*Exercise goal*
Every line of the listing below is to be repeated exactly; the pictures stay out.

*Data*
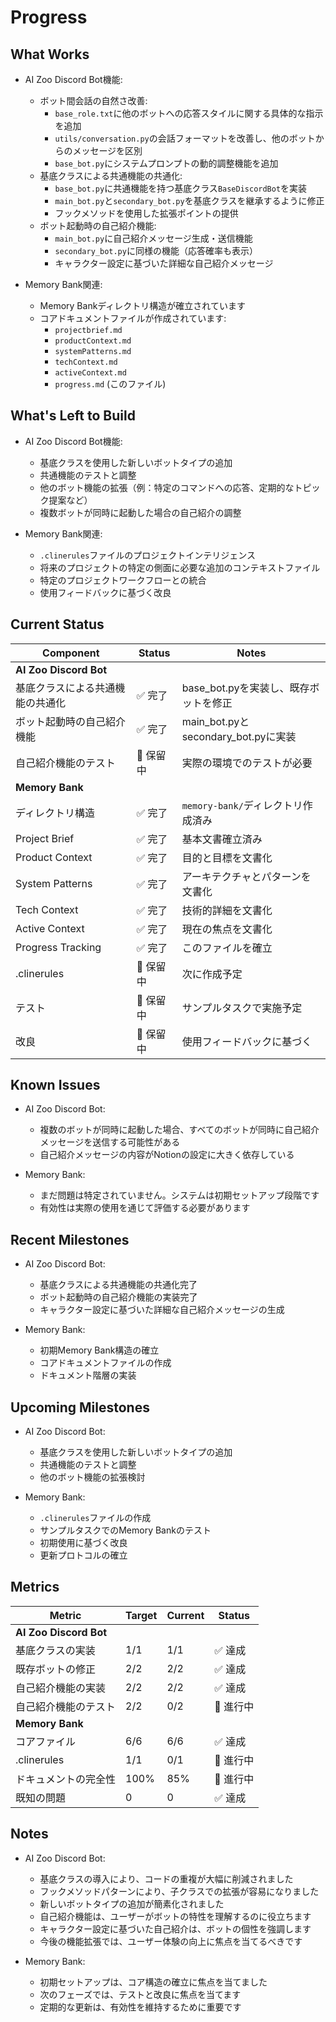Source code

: # Progress

## What Works
- AI Zoo Discord Bot機能:
  - ボット間会話の自然さ改善:
    - `base_role.txt`に他のボットへの応答スタイルに関する具体的な指示を追加
    - `utils/conversation.py`の会話フォーマットを改善し、他のボットからのメッセージを区別
    - `base_bot.py`にシステムプロンプトの動的調整機能を追加
  - 基底クラスによる共通機能の共通化:
    - `base_bot.py`に共通機能を持つ基底クラス`BaseDiscordBot`を実装
    - `main_bot.py`と`secondary_bot.py`を基底クラスを継承するように修正
    - フックメソッドを使用した拡張ポイントの提供
  - ボット起動時の自己紹介機能:
    - `main_bot.py`に自己紹介メッセージ生成・送信機能
    - `secondary_bot.py`に同様の機能（応答確率も表示）
    - キャラクター設定に基づいた詳細な自己紹介メッセージ

- Memory Bank関連:
  - Memory Bankディレクトリ構造が確立されています
  - コアドキュメントファイルが作成されています:
    - `projectbrief.md`
    - `productContext.md`
    - `systemPatterns.md`
    - `techContext.md`
    - `activeContext.md`
    - `progress.md` (このファイル)

## What's Left to Build
- AI Zoo Discord Bot機能:
  - 基底クラスを使用した新しいボットタイプの追加
  - 共通機能のテストと調整
  - 他のボット機能の拡張（例：特定のコマンドへの応答、定期的なトピック提案など）
  - 複数ボットが同時に起動した場合の自己紹介の調整

- Memory Bank関連:
  - `.clinerules`ファイルのプロジェクトインテリジェンス
  - 将来のプロジェクトの特定の側面に必要な追加のコンテキストファイル
  - 特定のプロジェクトワークフローとの統合
  - 使用フィードバックに基づく改良

## Current Status
| Component | Status | Notes |
|-----------|--------|-------|
| **AI Zoo Discord Bot** | | |
| 基底クラスによる共通機能の共通化 | ✅ 完了 | base_bot.pyを実装し、既存ボットを修正 |
| ボット起動時の自己紹介機能 | ✅ 完了 | main_bot.pyとsecondary_bot.pyに実装 |
| 自己紹介機能のテスト | 🔄 保留中 | 実際の環境でのテストが必要 |
| **Memory Bank** | | |
| ディレクトリ構造 | ✅ 完了 | `memory-bank/`ディレクトリ作成済み |
| Project Brief | ✅ 完了 | 基本文書確立済み |
| Product Context | ✅ 完了 | 目的と目標を文書化 |
| System Patterns | ✅ 完了 | アーキテクチャとパターンを文書化 |
| Tech Context | ✅ 完了 | 技術的詳細を文書化 |
| Active Context | ✅ 完了 | 現在の焦点を文書化 |
| Progress Tracking | ✅ 完了 | このファイルを確立 |
| .clinerules | 🔄 保留中 | 次に作成予定 |
| テスト | 🔄 保留中 | サンプルタスクで実施予定 |
| 改良 | 🔄 保留中 | 使用フィードバックに基づく |

## Known Issues
- AI Zoo Discord Bot:
  - 複数のボットが同時に起動した場合、すべてのボットが同時に自己紹介メッセージを送信する可能性がある
  - 自己紹介メッセージの内容がNotionの設定に大きく依存している

- Memory Bank:
  - まだ問題は特定されていません。システムは初期セットアップ段階です
  - 有効性は実際の使用を通じて評価する必要があります

## Recent Milestones
- AI Zoo Discord Bot:
  - 基底クラスによる共通機能の共通化完了
  - ボット起動時の自己紹介機能の実装完了
  - キャラクター設定に基づいた詳細な自己紹介メッセージの生成

- Memory Bank:
  - 初期Memory Bank構造の確立
  - コアドキュメントファイルの作成
  - ドキュメント階層の実装

## Upcoming Milestones
- AI Zoo Discord Bot:
  - 基底クラスを使用した新しいボットタイプの追加
  - 共通機能のテストと調整
  - 他のボット機能の拡張検討

- Memory Bank:
  - `.clinerules`ファイルの作成
  - サンプルタスクでのMemory Bankのテスト
  - 初期使用に基づく改良
  - 更新プロトコルの確立

## Metrics
| Metric | Target | Current | Status |
|--------|--------|---------|--------|
| **AI Zoo Discord Bot** | | | |
| 基底クラスの実装 | 1/1 | 1/1 | ✅ 達成 |
| 既存ボットの修正 | 2/2 | 2/2 | ✅ 達成 |
| 自己紹介機能の実装 | 2/2 | 2/2 | ✅ 達成 |
| 自己紹介機能のテスト | 2/2 | 0/2 | 🔄 進行中 |
| **Memory Bank** | | | |
| コアファイル | 6/6 | 6/6 | ✅ 達成 |
| .clinerules | 1/1 | 0/1 | 🔄 進行中 |
| ドキュメントの完全性 | 100% | 85% | 🔄 進行中 |
| 既知の問題 | 0 | 0 | ✅ 達成 |

## Notes
- AI Zoo Discord Bot:
  - 基底クラスの導入により、コードの重複が大幅に削減されました
  - フックメソッドパターンにより、子クラスでの拡張が容易になりました
  - 新しいボットタイプの追加が簡素化されました
  - 自己紹介機能は、ユーザーがボットの特性を理解するのに役立ちます
  - キャラクター設定に基づいた自己紹介は、ボットの個性を強調します
  - 今後の機能拡張では、ユーザー体験の向上に焦点を当てるべきです

- Memory Bank:
  - 初期セットアップは、コア構造の確立に焦点を当てました
  - 次のフェーズでは、テストと改良に焦点を当てます
  - 定期的な更新は、有効性を維持するために重要です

*Output below*
Source code

: # Progress

## What Works
- AI Zoo Discord Bot機能:
  - ボット間会話の自然さ改善:
    - `base_role.txt`に他のボットへの応答スタイルに関する具体的な指示を追加
    - `utils/conversation.py`の会話フォーマットを改善し、他のボットからのメッセージを区別
    - `base_bot.py`にシステムプロンプトの動的調整機能を追加
  - 基底クラスによる共通機能の共通化:
    - `base_bot.py`に共通機能を持つ基底クラス`BaseDiscordBot`を実装
    - `main_bot.py`と`secondary_bot.py`を基底クラスを継承するように修正
    - フックメソッドを使用した拡張ポイントの提供
  - ボット起動時の自己紹介機能:
    - `main_bot.py`に自己紹介メッセージ生成・送信機能
    - `secondary_bot.py`に同様の機能（応答確率も表示）
    - キャラクター設定に基づいた詳細な自己紹介メッセージ

- Memory Bank関連:
  - Memory Bankディレクトリ構造が確立されています
  - コアドキュメントファイルが作成されています:
    - `projectbrief.md`
    - `productContext.md`
    - `systemPatterns.md`
    - `techContext.md`
    - `activeContext.md`
    - `progress.md` (このファイル)

## What's Left to Build
- AI Zoo Discord Bot機能:
  - 基底クラスを使用した新しいボットタイプの追加
  - 共通機能のテストと調整
  - 他のボット機能の拡張（例：特定のコマンドへの応答、定期的なトピック提案など）
  - 複数ボットが同時に起動した場合の自己紹介の調整

- Memory Bank関連:
  - `.clinerules`ファイルのプロジェクトインテリジェンス
  - 将来のプロジェクトの特定の側面に必要な追加のコンテキストファイル
  - 特定のプロジェクトワークフローとの統合
  - 使用フィードバックに基づく改良

## Current Status
| Component | Status | Notes |
|-----------|--------|-------|
| **AI Zoo Discord Bot** | | |
| 基底クラスによる共通機能の共通化 | ✅ 完了 | base_bot.pyを実装し、既存ボットを修正 |
| ボット起動時の自己紹介機能 | ✅ 完了 | main_bot.pyとsecondary_bot.pyに実装 |
| 自己紹介機能のテスト | 🔄 保留中 | 実際の環境でのテストが必要 |
| **Memory Bank** | | |
| ディレクトリ構造 | ✅ 完了 | `memory-bank/`ディレクトリ作成済み |
| Project Brief | ✅ 完了 | 基本文書確立済み |
| Product Context | ✅ 完了 | 目的と目標を文書化 |
| System Patterns | ✅ 完了 | アーキテクチャとパターンを文書化 |
| Tech Context | ✅ 完了 | 技術的詳細を文書化 |
| Active Context | ✅ 完了 | 現在の焦点を文書化 |
| Progress Tracking | ✅ 完了 | このファイルを確立 |
| .clinerules | 🔄 保留中 | 次に作成予定 |
| テスト | 🔄 保留中 | サンプルタスクで実施予定 |
| 改良 | 🔄 保留中 | 使用フィードバックに基づく |

## Known Issues
- AI Zoo Discord Bot:
  - 複数のボットが同時に起動した場合、すべてのボットが同時に自己紹介メッセージを送信する可能性がある
  - 自己紹介メッセージの内容がNotionの設定に大きく依存している

- Memory Bank:
  - まだ問題は特定されていません。システムは初期セットアップ段階です
  - 有効性は実際の使用を通じて評価する必要があります

## Recent Milestones
- AI Zoo Discord Bot:
  - 基底クラスによる共通機能の共通化完了
  - ボット起動時の自己紹介機能の実装完了
  - キャラクター設定に基づいた詳細な自己紹介メッセージの生成

- Memory Bank:
  - 初期Memory Bank構造の確立
  - コアドキュメントファイルの作成
  - ドキュメント階層の実装

## Upcoming Milestones
- AI Zoo Discord Bot:
  - 基底クラスを使用した新しいボットタイプの追加
  - 共通機能のテストと調整
  - 他のボット機能の拡張検討

- Memory Bank:
  - `.clinerules`ファイルの作成
  - サンプルタスクでのMemory Bankのテスト
  - 初期使用に基づく改良
  - 更新プロトコルの確立

## Metrics
| Metric | Target | Current | Status |
|--------|--------|---------|--------|
| **AI Zoo Discord Bot** | | | |
| 基底クラスの実装 | 1/1 | 1/1 | ✅ 達成 |
| 既存ボットの修正 | 2/2 | 2/2 | ✅ 達成 |
| 自己紹介機能の実装 | 2/2 | 2/2 | ✅ 達成 |
| 自己紹介機能のテスト | 2/2 | 0/2 | 🔄 進行中 |
| **Memory Bank** | | | |
| コアファイル | 6/6 | 6/6 | ✅ 達成 |
| .clinerules | 1/1 | 0/1 | 🔄 進行中 |
| ドキュメントの完全性 | 100% | 85% | 🔄 進行中 |
| 既知の問題 | 0 | 0 | ✅ 達成 |

## Notes
- AI Zoo Discord Bot:
  - 基底クラスの導入により、コードの重複が大幅に削減されました
  - フックメソッドパターンにより、子クラスでの拡張が容易になりました
  - 新しいボットタイプの追加が簡素化されました
  - 自己紹介機能は、ユーザーがボットの特性を理解するのに役立ちます
  - キャラクター設定に基づいた自己紹介は、ボットの個性を強調します
  - 今後の機能拡張では、ユーザー体験の向上に焦点を当てるべきです

- Memory Bank:
  - 初期セットアップは、コア構造の確立に焦点を当てました
  - 次のフェーズでは、テストと改良に焦点を当てます
  - 定期的な更新は、有効性を維持するために重要です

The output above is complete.